If the federal police (FBI) accuses you of some weed crimes, you might go to a federal prison.

But, what about states with decriminalized laws, or even states with legalized recreational marijuana such as California, Nevada, Oregon and others?

Well, that’s where it gets tricky. If the state government bodies are concerned about your case, you have little to nothing to worry about.

This miscommunication and inability to find middle ground is only one of the reason why there is not a significant federal-level cannabis movement in the Congress.

However, it is not the only one.

Smaller countries have an easier time regulating things such as sales, distribution, quality testing and similar simply due to the fact that their markets are smaller than the one in the US.

There isn’t so much corporate and political involvement to drag down the process, which gives small countries a chance to get to the market before the US.

Weak lobby

There is not a significant lobby anywhere in the United States pushing for federal legalization.

In fact, many big lobbies are working against it, such as the Big Pharma, Big Tobacco and the alcohol lobby of course.

This is enough proof to see that many such companies don’t yet stand to profit from legalization.

Industrial hemp was once a huge deal in the 19th century America, but since the plant was outlawed it has lost its place in the US and thus its lobby, even though there is still irrefutable evidence of its application in many industries.

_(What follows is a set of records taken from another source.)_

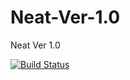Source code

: # Neat-Ver-1.0
Neat Ver 1.0

[![Build Status](http://52.87.155.170:8080/buildStatus/icon?job=neat-backend)](http://52.87.155.170:8080/job/neat-backend)
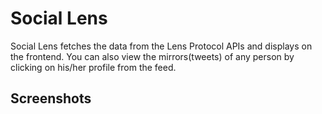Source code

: # Social Lens

Social Lens fetches the data from the Lens Protocol APIs and displays on the frontend.
You can also view the mirrors(tweets) of any person by clicking on his/her profile from the feed.


## Screenshots

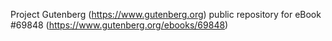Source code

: Project Gutenberg (https://www.gutenberg.org) public repository for
eBook #69848 (https://www.gutenberg.org/ebooks/69848)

The legislators in the US simply won’t bring a law which legalizes recreational marijuana until all those involved can clearly see that they are to standing to profit from it.

Terrible legislation

Controlled Substances Act.

Is there anything else that needs to be said? This piece of legislation has pushed the country into an almost 50-year-long struggle against one plant and a few extremely dangerous synthetic drugs.

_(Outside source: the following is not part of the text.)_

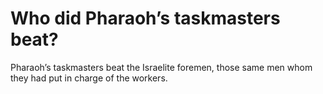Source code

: # Who did Pharaoh’s taskmasters beat?

Pharaoh’s taskmasters beat the Israelite foremen, those same men whom they had put in charge of the workers.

In fact, let’s take a look at the list of Schedule 1 drugs (some of them, not all listed):

  • Heroin (diacetylmorphine)
  • LSD (Lysergic acid diethylamide)
  • Marijuana (cannabis, THC)
  • Mescaline (Peyote)
  • MDMA (3,4-methylenedioxymethamphetamine or “ecstasy”)
  • GHB (gamma-hydroxybutyric acid)
  • Psilocybin
  • Bath Salts

Schedule 1 drugs are defined by having a high potential for abuse, no accepted medical use and the fact there is a lack of accepted safety for use of the drug or other substance under medical supervision.

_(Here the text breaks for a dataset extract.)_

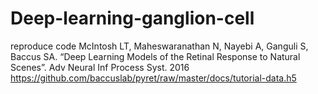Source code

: # Deep-learning-ganglion-cell
reproduce code
McIntosh LT, Maheswaranathan N, Nayebi A, Ganguli S, Baccus SA. “Deep Learning Models of the Retinal Response to Natural Scenes”. Adv Neural Inf Process Syst. 2016
https://github.com/baccuslab/pyret/raw/master/docs/tutorial-data.h5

Some drugs that are listed as Schedule 2 are cocaine, opium, fentanyl, morphine, codeine, and more. They are different from Schedule 1 drugs since they have an accepted medical use.

Fancy that…

-Hey Doc, can I get something for my knees? I’ve had 2 ACL surgeries they are killing me…

-Sure have some of this codeine and enjoy developing a pill addiction.

-Uhmm… Can I get some CBD oil maybe? It’s not that serious they are just aching.

-Nope, take the damn opioids and get lost kid, weed isn’t legal… Damn hippies!

Federal legislation won’t allow doctors to prescribe you with cannabis-based medicine, but you are welcome to find your way to private doctors in states with legal medical marijuana.

In states with legal medical cannabis, you can easily get your pill treatment replaced with one based on different cannabis oils and such.

Run to the hills…

…of the Pacific coast United States. All the states on the Pacific coast (and some a bit further like Nevada) have legalized both medical and recreational marijuana.

They seem to be doing fine. In fact, states that legalized recreational marijuana are making money from it and putting it to good work, such as Colorado.

But this should be only a solution in last resort cases? Or not even then?